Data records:
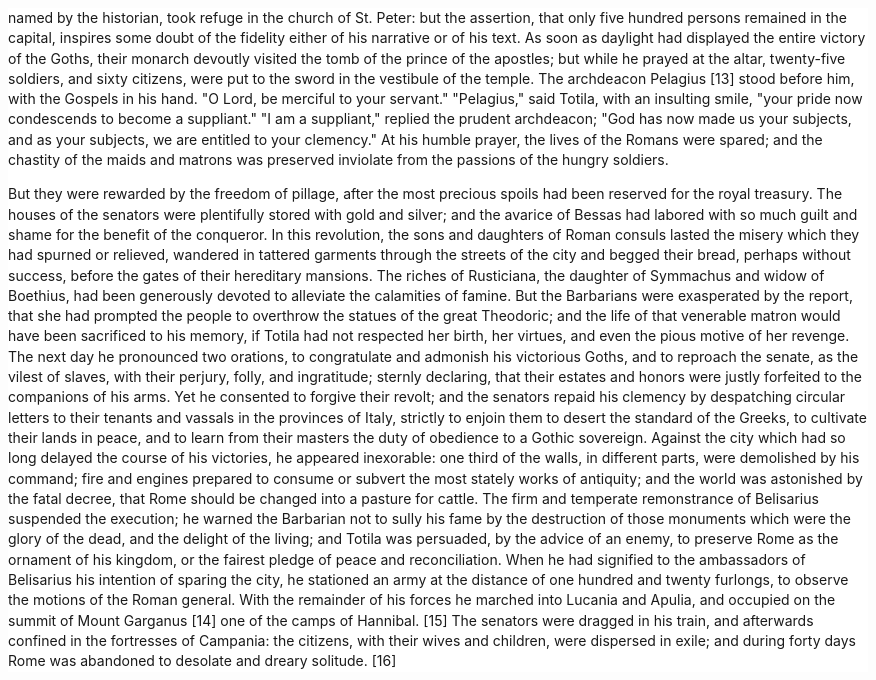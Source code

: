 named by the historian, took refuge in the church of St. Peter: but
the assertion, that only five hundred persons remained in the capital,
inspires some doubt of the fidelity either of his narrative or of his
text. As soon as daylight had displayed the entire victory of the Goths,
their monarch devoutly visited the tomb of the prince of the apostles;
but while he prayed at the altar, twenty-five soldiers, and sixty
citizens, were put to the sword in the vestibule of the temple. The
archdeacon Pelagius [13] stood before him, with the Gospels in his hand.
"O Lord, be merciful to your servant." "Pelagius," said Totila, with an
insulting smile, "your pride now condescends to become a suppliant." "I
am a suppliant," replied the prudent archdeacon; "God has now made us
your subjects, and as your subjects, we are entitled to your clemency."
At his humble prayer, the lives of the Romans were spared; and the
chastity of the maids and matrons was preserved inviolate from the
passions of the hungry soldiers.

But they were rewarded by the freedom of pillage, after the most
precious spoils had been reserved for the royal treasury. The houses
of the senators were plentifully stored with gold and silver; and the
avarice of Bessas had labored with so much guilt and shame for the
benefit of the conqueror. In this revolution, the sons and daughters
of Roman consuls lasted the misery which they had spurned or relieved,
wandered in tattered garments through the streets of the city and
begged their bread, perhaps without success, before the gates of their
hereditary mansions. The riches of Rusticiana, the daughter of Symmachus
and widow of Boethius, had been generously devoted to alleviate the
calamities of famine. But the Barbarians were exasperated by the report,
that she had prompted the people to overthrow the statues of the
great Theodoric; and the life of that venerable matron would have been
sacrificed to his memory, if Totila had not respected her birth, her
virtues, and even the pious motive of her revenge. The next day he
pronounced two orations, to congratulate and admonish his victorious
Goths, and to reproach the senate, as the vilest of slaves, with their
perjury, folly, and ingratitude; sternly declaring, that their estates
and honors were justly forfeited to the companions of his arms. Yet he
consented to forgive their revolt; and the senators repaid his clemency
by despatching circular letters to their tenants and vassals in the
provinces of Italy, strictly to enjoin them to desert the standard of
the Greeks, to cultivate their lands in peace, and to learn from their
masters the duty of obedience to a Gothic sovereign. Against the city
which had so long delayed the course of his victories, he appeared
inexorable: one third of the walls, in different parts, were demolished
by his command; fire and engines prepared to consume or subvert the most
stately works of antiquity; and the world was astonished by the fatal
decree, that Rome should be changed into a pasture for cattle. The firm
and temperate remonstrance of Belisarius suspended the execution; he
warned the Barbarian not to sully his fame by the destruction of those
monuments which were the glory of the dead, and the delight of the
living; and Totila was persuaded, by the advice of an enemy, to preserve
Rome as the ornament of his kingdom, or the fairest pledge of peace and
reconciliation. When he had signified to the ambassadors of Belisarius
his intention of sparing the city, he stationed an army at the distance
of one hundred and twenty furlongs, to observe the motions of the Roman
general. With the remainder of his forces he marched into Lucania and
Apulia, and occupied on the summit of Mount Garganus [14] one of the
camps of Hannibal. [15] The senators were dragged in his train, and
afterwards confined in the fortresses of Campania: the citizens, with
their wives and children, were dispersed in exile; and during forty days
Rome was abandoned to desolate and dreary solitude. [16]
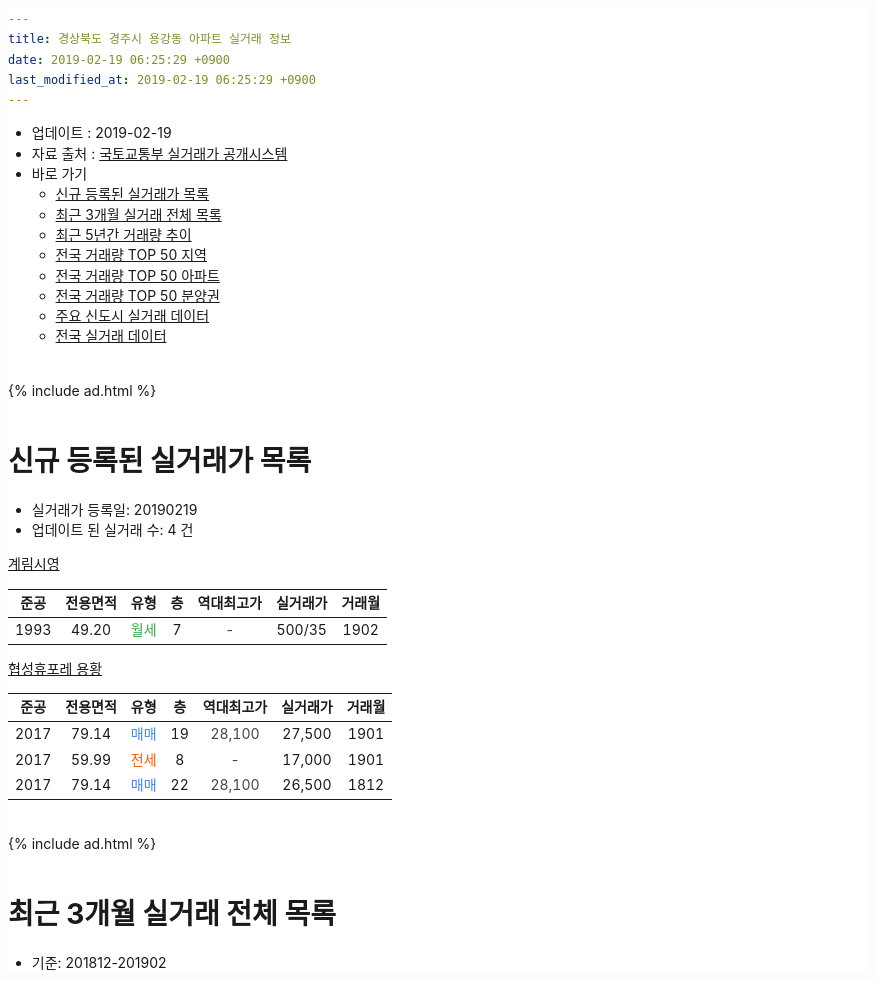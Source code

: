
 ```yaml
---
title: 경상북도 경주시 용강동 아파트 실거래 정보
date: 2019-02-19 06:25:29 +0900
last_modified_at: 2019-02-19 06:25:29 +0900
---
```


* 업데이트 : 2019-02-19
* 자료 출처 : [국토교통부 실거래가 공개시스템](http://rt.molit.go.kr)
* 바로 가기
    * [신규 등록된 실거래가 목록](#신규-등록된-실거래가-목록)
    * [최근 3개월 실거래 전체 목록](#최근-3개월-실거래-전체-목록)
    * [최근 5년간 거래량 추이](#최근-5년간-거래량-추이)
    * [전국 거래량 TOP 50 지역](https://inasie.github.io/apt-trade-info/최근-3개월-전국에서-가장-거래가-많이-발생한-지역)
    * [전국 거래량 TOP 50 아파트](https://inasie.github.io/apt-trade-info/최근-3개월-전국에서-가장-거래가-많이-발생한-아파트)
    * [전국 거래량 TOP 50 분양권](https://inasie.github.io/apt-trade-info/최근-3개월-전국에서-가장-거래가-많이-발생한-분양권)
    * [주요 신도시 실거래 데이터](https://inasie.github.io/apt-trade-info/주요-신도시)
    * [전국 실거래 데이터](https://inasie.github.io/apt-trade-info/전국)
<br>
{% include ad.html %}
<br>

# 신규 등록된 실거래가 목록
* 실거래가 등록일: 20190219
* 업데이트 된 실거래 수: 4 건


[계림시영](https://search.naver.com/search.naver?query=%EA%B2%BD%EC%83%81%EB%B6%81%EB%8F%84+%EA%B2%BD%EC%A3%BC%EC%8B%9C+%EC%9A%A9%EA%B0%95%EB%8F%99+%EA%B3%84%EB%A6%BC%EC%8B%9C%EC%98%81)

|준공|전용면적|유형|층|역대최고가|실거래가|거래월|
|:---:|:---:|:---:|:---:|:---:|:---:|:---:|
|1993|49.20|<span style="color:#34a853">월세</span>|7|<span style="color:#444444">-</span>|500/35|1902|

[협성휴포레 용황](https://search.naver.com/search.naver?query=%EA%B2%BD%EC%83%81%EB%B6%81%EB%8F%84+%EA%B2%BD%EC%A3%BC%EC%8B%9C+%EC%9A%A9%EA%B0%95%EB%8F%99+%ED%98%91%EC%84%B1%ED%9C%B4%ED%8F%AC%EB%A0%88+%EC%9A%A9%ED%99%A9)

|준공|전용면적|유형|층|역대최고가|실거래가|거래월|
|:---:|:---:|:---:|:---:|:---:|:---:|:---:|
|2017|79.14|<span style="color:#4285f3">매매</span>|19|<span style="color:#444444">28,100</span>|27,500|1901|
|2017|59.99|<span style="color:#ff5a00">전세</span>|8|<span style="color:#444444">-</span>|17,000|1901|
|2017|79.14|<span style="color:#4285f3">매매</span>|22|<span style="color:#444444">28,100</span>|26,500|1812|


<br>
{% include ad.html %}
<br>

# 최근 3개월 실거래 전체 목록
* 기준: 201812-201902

**Activity:**
From the line containing "[계림시영](https:/" to the final line of the data above, transcribe every line exactly and nothing more.

**Completed task:**
[계림시영](https://search.naver.com/search.naver?query=%EA%B2%BD%EC%83%81%EB%B6%81%EB%8F%84+%EA%B2%BD%EC%A3%BC%EC%8B%9C+%EC%9A%A9%EA%B0%95%EB%8F%99+%EA%B3%84%EB%A6%BC%EC%8B%9C%EC%98%81)

|준공|전용면적|유형|층|역대최고가|실거래가|거래월|
|:---:|:---:|:---:|:---:|:---:|:---:|:---:|
|1993|49.20|<span style="color:#34a853">월세</span>|7|<span style="color:#444444">-</span>|500/35|1902|

[협성휴포레 용황](https://search.naver.com/search.naver?query=%EA%B2%BD%EC%83%81%EB%B6%81%EB%8F%84+%EA%B2%BD%EC%A3%BC%EC%8B%9C+%EC%9A%A9%EA%B0%95%EB%8F%99+%ED%98%91%EC%84%B1%ED%9C%B4%ED%8F%AC%EB%A0%88+%EC%9A%A9%ED%99%A9)

|준공|전용면적|유형|층|역대최고가|실거래가|거래월|
|:---:|:---:|:---:|:---:|:---:|:---:|:---:|
|2017|79.14|<span style="color:#4285f3">매매</span>|19|<span style="color:#444444">28,100</span>|27,500|1901|
|2017|59.99|<span style="color:#ff5a00">전세</span>|8|<span style="color:#444444">-</span>|17,000|1901|
|2017|79.14|<span style="color:#4285f3">매매</span>|22|<span style="color:#444444">28,100</span>|26,500|1812|


<br>
{% include ad.html %}
<br>

# 최근 3개월 실거래 전체 목록
* 기준: 201812-201902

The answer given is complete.